EXERCISE OBJECTIVE
Search the material for the word "blogchanges" and report each line where it turns up.

»»

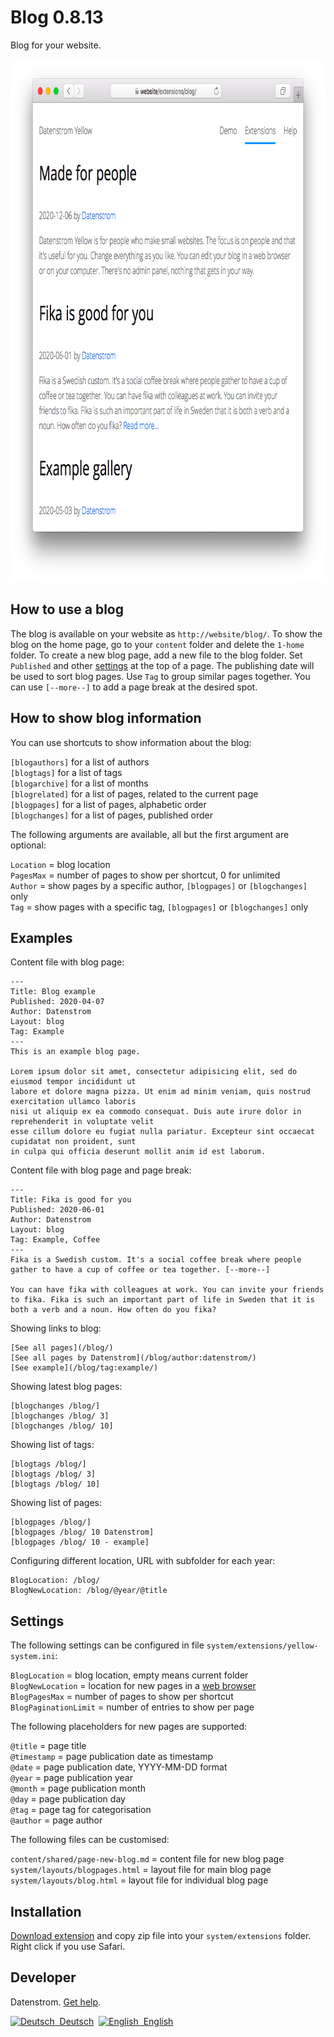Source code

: Blog 0.8.13
===========
Blog for your website.

<p align="center"><img src="blog-screenshot.png?raw=true" width="795" height="836" alt="Screenshot"></p>

## How to use a blog

The blog is available on your website as `http://website/blog/`. To show the blog on the home page, go to your `content` folder and delete the `1-home` folder. To create a new blog page, add a new file to the blog folder. Set `Published` and other [settings](https://github.com/datenstrom/yellow-extensions/tree/master/source/core#settings) at the top of a page. The publishing date will be used to sort blog pages. Use `Tag` to group similar pages together. You can use `[--more--]` to add a page break at the desired spot.

## How to show blog information

You can use shortcuts to show information about the blog:

`[blogauthors]` for a list of authors  
`[blogtags]` for a list of tags  
`[blogarchive]` for a list of months  
`[blogrelated]` for a list of pages, related to the current page  
`[blogpages]` for a list of pages, alphabetic order  
`[blogchanges]` for a list of pages, published order  

The following arguments are available, all but the first argument are optional:

`Location` = blog location  
`PagesMax` = number of pages to show per shortcut, 0 for unlimited  
`Author` = show pages by a specific author, `[blogpages]` or `[blogchanges]` only  
`Tag` = show pages with a specific tag, `[blogpages]` or `[blogchanges]` only  

## Examples

Content file with blog page:

    ---
    Title: Blog example
    Published: 2020-04-07
    Author: Datenstrom
    Layout: blog
    Tag: Example
    ---
    This is an example blog page.

    Lorem ipsum dolor sit amet, consectetur adipisicing elit, sed do eiusmod tempor incididunt ut 
    labore et dolore magna pizza. Ut enim ad minim veniam, quis nostrud exercitation ullamco laboris 
    nisi ut aliquip ex ea commodo consequat. Duis aute irure dolor in reprehenderit in voluptate velit 
    esse cillum dolore eu fugiat nulla pariatur. Excepteur sint occaecat cupidatat non proident, sunt 
    in culpa qui officia deserunt mollit anim id est laborum.

Content file with blog page and page break:

    ---
    Title: Fika is good for you
    Published: 2020-06-01
    Author: Datenstrom
    Layout: blog
    Tag: Example, Coffee
    ---
    Fika is a Swedish custom. It's a social coffee break where people 
    gather to have a cup of coffee or tea together. [--more--]
    
    You can have fika with colleagues at work. You can invite your friends 
    to fika. Fika is such an important part of life in Sweden that it is 
    both a verb and a noun. How often do you fika?

Showing links to blog:

    [See all pages](/blog/)
    [See all pages by Datenstrom](/blog/author:datenstrom/)
    [See example](/blog/tag:example/)

Showing latest blog pages:

    [blogchanges /blog/]
    [blogchanges /blog/ 3]
    [blogchanges /blog/ 10]

Showing list of tags:

    [blogtags /blog/]
    [blogtags /blog/ 3]
    [blogtags /blog/ 10]

Showing list of pages:

    [blogpages /blog/]
    [blogpages /blog/ 10 Datenstrom]
    [blogpages /blog/ 10 - example]

Configuring different location, URL with subfolder for each year:

    BlogLocation: /blog/
    BlogNewLocation: /blog/@year/@title

## Settings

The following settings can be configured in file `system/extensions/yellow-system.ini`:

`BlogLocation` = blog location, empty means current folder  
`BlogNewLocation` = location for new pages in a [web browser](https://github.com/datenstrom/yellow-extensions/tree/master/source/edit)  
`BlogPagesMax` = number of pages to show per shortcut  
`BlogPaginationLimit` = number of entries to show per page  

The following placeholders for new pages are supported:

`@title` = page title  
`@timestamp` = page publication date as timestamp  
`@date` = page publication date, YYYY-MM-DD format  
`@year` = page publication year  
`@month` = page publication month  
`@day` = page publication day  
`@tag` = page tag for categorisation  
`@author` = page author  

The following files can be customised:

`content/shared/page-new-blog.md` = content file for new blog page  
`system/layouts/blogpages.html` = layout file for main blog page  
`system/layouts/blog.html` = layout file for individual blog page  

## Installation

[Download extension](https://github.com/datenstrom/yellow-extensions/raw/master/zip/blog.zip) and copy zip file into your `system/extensions` folder. Right click if you use Safari.

## Developer

Datenstrom. [Get help](https://datenstrom.se/yellow/help/).

<p>
<a href="README-de.md"><img src="https://raw.githubusercontent.com/datenstrom/yellow-extensions/master/source/help/language-de.png" width="15" height="15" alt="Deutsch">&nbsp; Deutsch</a>&nbsp;
<a href="README.md"><img src="https://raw.githubusercontent.com/datenstrom/yellow-extensions/master/source/help/language-en.png" width="15" height="15" alt="English">&nbsp; English</a>&nbsp;
</p>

««

EXERCISE RESPONSE
`[blogchanges]` for a list of pages, published order  
`Author` = show pages by a specific author, `[blogpages]` or `[blogchanges]` only  
`Tag` = show pages with a specific tag, `[blogpages]` or `[blogchanges]` only  
    [blogchanges /blog/]
    [blogchanges /blog/ 3]
    [blogchanges /blog/ 10]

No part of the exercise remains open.